→ **WHAT TO WORK ON**
Exact copies of the lines from the line containing "If its not defined, the" through the last line of the entries below are the whole answer.

→ **GIVEN DATA**
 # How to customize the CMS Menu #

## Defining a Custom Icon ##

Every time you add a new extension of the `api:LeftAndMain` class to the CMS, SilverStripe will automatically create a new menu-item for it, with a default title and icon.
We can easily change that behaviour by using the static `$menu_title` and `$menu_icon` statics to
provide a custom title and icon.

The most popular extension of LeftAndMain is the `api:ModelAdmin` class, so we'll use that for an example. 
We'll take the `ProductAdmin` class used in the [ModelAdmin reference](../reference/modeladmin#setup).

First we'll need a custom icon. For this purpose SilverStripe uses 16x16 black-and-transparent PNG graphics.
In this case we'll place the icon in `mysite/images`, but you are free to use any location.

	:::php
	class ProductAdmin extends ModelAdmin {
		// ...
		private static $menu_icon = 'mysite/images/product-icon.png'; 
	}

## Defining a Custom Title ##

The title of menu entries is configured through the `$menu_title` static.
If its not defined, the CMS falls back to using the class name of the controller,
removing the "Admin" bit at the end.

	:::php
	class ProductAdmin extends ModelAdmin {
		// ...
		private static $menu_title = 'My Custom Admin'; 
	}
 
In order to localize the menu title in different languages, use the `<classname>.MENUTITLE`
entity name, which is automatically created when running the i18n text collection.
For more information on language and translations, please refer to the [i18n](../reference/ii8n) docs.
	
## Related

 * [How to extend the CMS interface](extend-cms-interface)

→ **ANSWER BOX**
If its not defined, the CMS falls back to using the class name of the controller,
removing the "Admin" bit at the end.

	:::php
	class ProductAdmin extends ModelAdmin {
		// ...
		private static $menu_title = 'My Custom Admin'; 
	}
 
In order to localize the menu title in different languages, use the `<classname>.MENUTITLE`
entity name, which is automatically created when running the i18n text collection.
For more information on language and translations, please refer to the [i18n](../reference/ii8n) docs.
	
## Related

 * [How to extend the CMS interface](extend-cms-interface)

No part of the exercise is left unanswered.